• Instructions for the task: Please copy out the entries below exactly, beginning with the line that contains "351 | [Android" and ending with the line that contains "1087 | [Brace", and include nothing outside that span.

===== Task inputs

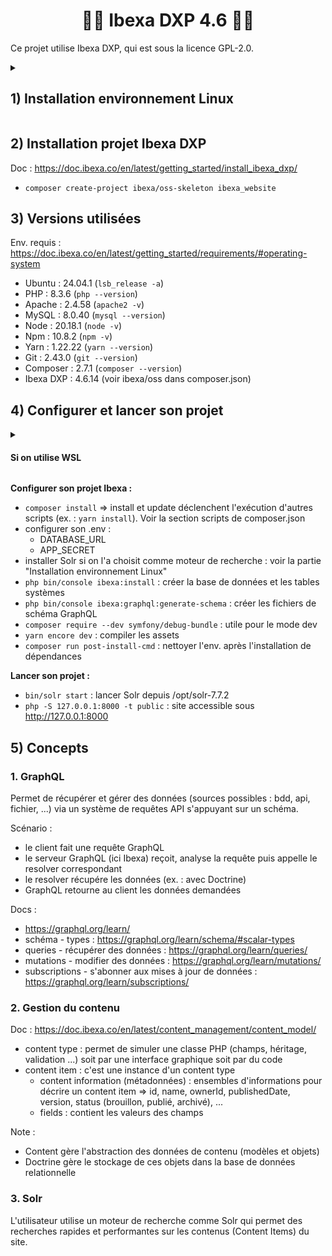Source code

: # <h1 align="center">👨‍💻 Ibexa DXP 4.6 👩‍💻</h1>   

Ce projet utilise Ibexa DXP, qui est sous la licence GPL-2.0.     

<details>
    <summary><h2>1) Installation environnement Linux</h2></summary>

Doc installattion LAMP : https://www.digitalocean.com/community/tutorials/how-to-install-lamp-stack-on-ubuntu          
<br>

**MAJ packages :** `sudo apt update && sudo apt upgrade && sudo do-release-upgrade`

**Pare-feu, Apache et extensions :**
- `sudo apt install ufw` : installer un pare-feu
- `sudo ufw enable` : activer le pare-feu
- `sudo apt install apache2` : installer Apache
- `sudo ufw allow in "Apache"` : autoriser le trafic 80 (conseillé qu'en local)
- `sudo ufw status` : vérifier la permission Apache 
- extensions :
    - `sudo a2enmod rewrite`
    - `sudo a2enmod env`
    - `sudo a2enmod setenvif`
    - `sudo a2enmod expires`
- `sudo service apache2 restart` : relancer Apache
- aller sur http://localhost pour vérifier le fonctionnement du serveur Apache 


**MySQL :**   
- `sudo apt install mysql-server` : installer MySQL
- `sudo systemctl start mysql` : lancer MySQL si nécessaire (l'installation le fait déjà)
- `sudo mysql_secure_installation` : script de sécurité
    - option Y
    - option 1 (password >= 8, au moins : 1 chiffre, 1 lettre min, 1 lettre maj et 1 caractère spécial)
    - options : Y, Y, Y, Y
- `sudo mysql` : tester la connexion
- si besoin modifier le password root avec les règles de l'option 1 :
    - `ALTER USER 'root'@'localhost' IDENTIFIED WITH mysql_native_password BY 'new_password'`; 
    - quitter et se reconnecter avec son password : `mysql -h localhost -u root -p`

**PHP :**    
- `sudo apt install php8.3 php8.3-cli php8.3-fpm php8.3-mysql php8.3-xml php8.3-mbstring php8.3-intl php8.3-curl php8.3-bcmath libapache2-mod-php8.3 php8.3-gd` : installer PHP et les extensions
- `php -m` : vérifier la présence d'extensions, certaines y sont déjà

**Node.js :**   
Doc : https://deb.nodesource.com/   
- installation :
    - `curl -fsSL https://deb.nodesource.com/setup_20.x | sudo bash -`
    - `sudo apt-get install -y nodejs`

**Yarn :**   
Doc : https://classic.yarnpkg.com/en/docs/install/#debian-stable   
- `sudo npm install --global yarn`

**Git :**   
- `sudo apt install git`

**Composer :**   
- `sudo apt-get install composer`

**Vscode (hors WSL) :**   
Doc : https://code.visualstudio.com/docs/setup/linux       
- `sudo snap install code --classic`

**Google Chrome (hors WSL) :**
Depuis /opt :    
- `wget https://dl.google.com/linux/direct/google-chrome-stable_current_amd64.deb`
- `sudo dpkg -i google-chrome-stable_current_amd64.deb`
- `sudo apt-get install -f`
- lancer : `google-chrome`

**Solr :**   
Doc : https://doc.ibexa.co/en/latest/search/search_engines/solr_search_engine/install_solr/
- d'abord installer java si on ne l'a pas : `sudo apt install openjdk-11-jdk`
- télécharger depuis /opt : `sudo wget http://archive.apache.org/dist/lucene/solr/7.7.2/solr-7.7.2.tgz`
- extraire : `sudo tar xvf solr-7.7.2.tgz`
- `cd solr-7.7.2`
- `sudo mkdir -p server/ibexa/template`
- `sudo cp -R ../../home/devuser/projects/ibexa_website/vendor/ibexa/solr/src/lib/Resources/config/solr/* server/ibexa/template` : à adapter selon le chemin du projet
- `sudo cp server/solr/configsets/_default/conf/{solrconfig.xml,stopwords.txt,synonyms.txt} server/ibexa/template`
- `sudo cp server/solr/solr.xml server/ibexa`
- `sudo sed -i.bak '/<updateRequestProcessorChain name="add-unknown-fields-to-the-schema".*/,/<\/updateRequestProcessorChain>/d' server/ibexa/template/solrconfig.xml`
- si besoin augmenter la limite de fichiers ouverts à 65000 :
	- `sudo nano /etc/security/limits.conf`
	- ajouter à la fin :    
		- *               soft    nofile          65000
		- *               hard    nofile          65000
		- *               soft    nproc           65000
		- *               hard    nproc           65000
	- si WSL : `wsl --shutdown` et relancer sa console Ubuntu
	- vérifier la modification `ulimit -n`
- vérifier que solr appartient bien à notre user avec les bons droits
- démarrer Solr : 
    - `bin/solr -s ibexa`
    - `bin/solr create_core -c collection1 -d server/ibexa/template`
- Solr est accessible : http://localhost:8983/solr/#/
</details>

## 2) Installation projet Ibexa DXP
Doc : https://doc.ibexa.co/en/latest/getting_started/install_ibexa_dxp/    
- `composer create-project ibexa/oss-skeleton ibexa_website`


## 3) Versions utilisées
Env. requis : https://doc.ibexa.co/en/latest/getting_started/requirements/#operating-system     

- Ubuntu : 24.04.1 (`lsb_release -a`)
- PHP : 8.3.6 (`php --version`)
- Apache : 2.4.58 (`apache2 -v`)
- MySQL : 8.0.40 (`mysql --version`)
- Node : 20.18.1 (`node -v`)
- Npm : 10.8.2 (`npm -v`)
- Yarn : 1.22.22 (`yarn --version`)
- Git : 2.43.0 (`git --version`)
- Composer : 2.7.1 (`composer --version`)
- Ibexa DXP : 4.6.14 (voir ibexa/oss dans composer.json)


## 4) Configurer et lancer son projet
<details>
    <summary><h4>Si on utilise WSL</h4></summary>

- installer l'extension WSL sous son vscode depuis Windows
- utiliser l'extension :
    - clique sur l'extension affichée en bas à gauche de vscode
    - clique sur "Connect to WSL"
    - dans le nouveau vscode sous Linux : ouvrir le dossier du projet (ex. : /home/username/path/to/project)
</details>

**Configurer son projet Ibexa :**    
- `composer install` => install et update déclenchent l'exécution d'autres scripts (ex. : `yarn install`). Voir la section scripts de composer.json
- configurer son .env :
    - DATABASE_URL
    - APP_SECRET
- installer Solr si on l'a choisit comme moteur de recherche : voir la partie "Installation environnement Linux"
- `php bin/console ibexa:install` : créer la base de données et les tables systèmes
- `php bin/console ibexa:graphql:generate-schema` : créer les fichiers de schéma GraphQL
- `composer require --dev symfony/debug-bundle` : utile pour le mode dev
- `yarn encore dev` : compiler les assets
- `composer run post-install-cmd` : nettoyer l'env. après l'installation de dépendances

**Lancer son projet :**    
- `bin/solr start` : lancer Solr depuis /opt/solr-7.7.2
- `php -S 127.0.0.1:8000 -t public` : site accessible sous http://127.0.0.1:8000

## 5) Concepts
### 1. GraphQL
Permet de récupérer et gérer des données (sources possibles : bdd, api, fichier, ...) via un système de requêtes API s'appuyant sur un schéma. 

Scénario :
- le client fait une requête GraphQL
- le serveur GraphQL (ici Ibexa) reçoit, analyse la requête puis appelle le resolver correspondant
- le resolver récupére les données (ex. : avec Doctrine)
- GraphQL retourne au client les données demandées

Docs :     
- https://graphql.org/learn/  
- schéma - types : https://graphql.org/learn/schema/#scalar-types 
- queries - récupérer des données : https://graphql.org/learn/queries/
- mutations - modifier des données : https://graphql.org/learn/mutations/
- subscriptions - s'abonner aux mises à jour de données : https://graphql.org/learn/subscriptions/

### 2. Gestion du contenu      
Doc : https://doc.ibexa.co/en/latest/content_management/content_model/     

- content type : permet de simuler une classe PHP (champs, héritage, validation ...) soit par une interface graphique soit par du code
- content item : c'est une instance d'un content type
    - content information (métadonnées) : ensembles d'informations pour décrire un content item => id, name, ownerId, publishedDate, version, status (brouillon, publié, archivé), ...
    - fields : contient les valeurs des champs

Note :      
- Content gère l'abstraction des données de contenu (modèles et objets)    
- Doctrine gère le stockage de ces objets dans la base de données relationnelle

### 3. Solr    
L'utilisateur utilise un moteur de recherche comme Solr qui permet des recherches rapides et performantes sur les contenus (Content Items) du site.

==========
===== Task inputs

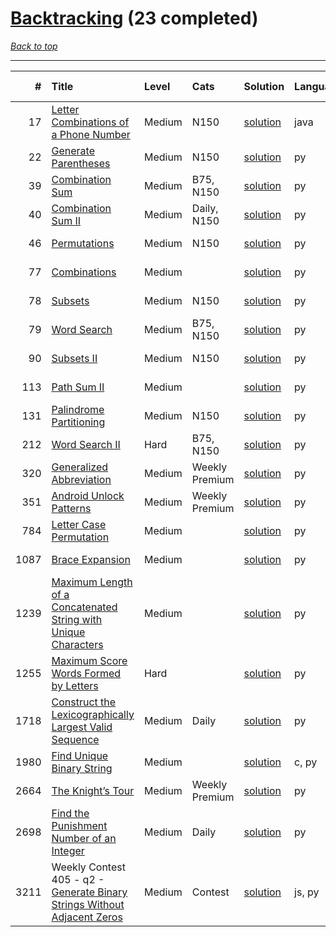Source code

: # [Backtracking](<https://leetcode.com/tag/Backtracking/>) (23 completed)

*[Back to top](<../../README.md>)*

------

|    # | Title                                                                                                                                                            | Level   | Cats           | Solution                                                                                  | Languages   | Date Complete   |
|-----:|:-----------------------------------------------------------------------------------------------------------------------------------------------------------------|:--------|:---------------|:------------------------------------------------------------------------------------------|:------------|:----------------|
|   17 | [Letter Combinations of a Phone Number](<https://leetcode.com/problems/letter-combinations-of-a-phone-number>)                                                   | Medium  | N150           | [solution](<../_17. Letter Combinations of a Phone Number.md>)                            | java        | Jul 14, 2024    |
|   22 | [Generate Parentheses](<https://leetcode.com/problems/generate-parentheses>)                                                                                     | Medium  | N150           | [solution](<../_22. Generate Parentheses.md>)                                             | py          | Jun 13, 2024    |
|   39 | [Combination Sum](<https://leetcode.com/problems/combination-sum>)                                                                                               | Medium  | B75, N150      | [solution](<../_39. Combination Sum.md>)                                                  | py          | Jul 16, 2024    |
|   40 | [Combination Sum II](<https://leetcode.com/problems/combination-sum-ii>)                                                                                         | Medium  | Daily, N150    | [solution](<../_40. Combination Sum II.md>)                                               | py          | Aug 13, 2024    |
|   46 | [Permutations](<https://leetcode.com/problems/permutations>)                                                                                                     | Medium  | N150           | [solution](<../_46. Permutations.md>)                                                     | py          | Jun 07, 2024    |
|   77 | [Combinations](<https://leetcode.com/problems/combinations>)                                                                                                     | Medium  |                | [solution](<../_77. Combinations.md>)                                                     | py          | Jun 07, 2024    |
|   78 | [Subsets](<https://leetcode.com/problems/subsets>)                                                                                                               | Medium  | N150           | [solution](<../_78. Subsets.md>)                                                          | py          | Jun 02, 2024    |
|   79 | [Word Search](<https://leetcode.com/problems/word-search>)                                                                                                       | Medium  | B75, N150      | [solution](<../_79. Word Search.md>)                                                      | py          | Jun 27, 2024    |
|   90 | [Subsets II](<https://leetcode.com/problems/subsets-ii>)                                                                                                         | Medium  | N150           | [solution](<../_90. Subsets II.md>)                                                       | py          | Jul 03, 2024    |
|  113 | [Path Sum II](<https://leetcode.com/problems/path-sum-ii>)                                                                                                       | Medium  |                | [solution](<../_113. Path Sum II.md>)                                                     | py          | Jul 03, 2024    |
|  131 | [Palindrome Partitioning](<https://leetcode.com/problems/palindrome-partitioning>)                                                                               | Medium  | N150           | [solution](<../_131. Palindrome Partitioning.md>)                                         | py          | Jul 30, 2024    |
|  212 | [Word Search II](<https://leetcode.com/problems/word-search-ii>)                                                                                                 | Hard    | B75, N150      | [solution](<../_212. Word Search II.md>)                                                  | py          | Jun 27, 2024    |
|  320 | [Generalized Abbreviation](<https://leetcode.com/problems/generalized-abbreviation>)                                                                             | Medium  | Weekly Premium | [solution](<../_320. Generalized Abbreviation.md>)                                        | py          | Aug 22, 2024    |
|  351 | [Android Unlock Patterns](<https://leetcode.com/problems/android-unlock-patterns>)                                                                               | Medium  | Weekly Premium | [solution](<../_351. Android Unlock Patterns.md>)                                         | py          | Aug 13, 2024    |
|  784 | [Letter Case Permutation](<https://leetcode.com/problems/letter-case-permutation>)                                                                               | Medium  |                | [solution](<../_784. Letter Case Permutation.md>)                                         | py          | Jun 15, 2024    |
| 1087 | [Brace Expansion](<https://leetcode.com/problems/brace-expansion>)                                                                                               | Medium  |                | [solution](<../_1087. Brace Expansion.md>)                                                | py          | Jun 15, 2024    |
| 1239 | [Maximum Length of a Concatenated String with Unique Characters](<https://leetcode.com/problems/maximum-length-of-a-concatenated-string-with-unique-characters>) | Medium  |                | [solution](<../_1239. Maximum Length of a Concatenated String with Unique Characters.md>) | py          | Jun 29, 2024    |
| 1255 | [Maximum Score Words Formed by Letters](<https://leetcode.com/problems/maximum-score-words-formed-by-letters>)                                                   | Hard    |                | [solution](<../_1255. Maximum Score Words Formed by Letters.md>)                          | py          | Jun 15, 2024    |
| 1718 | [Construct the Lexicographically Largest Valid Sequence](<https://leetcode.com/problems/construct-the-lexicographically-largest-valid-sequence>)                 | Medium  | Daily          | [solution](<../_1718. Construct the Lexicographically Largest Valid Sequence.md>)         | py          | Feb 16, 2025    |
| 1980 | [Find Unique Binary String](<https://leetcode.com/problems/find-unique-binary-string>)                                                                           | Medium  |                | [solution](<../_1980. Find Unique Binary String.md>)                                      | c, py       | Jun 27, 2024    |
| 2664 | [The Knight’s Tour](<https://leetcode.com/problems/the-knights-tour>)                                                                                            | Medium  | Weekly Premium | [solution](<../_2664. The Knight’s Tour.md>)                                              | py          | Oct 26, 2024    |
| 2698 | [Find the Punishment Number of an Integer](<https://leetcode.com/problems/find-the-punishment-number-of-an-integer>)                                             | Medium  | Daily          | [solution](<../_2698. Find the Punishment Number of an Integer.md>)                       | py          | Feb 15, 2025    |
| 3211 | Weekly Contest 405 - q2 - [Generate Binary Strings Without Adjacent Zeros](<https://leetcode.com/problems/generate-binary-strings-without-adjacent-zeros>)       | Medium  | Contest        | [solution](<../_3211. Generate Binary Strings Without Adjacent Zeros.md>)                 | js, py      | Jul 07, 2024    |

==========

• Solution:
|  351 | [Android Unlock Patterns](<https://leetcode.com/problems/android-unlock-patterns>)                                                                               | Medium  | Weekly Premium | [solution](<../_351. Android Unlock Patterns.md>)                                         | py          | Aug 13, 2024    |
|  784 | [Letter Case Permutation](<https://leetcode.com/problems/letter-case-permutation>)                                                                               | Medium  |                | [solution](<../_784. Letter Case Permutation.md>)                                         | py          | Jun 15, 2024    |
| 1087 | [Brace Expansion](<https://leetcode.com/problems/brace-expansion>)                                                                                               | Medium  |                | [solution](<../_1087. Brace Expansion.md>)                                                | py          | Jun 15, 2024    |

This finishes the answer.